Oro y lloro, pero esto cada vez se pone peor

“Oro y lloro, pero esto cada vez se pone peor”, me decía mi hija de siete años, con los ojos llenos de lágrimas, mientras me señalaba el humo que se veía por nuestra ventana en el campo del vecino.

El incendio había comenzado como una pequeña fogata a unas cuadras de casa, pero por el calor y el viento, no tardó en avanzar hacia los terrenos con construcciones.

Mi hija, al ver tanto humo y fuego, entró en pánico y, para poder calmarla, me pareció una buena idea pedirle que se quedara dentro de casa orando, pidiéndole a Dios que el fuego no llegara hasta las casas.

Mientras tanto, entre los vecinos nos ocupábamos de apagar el incendio, que hasta el momento solo había quemado pasto y árboles, pero que avanzaba velozmente hacia las casas.

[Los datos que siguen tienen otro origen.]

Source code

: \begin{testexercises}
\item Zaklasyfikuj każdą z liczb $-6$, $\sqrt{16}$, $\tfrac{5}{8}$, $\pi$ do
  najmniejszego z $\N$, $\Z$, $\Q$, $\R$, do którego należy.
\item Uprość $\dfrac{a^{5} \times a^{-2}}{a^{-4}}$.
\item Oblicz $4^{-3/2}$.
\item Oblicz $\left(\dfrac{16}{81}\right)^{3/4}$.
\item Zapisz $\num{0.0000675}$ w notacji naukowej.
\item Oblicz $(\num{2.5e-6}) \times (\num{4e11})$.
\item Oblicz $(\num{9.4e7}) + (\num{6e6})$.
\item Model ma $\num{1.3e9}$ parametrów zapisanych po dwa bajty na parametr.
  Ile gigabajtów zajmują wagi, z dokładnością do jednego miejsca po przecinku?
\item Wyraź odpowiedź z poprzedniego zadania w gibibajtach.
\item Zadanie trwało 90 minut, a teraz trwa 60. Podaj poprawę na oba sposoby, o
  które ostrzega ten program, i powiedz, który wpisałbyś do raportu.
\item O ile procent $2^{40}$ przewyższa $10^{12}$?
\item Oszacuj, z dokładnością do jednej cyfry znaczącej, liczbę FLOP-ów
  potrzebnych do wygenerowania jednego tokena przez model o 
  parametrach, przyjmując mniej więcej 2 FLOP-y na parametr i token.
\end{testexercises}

Era un lunes al mediodía. Muchos de los dueños de casa se habían ido a trabajar, pero en cuanto se enteraron de lo que estaba pasando, volvieron para ayudarnos.

“Hay que llamar a los bomberos para que vengan a apagar el fuego”, me decían mis hijas gemelas de tres años, que habían aprendido en el jardín que, cuando hay fuego, hay que llamar a los bomberos.

Finalmente, entre los vecinos y los bomberos, se pudo apagar el incendio, y nadie salió herido ni se perdieron casas, aunque el fuego sí alcanzó un galpón.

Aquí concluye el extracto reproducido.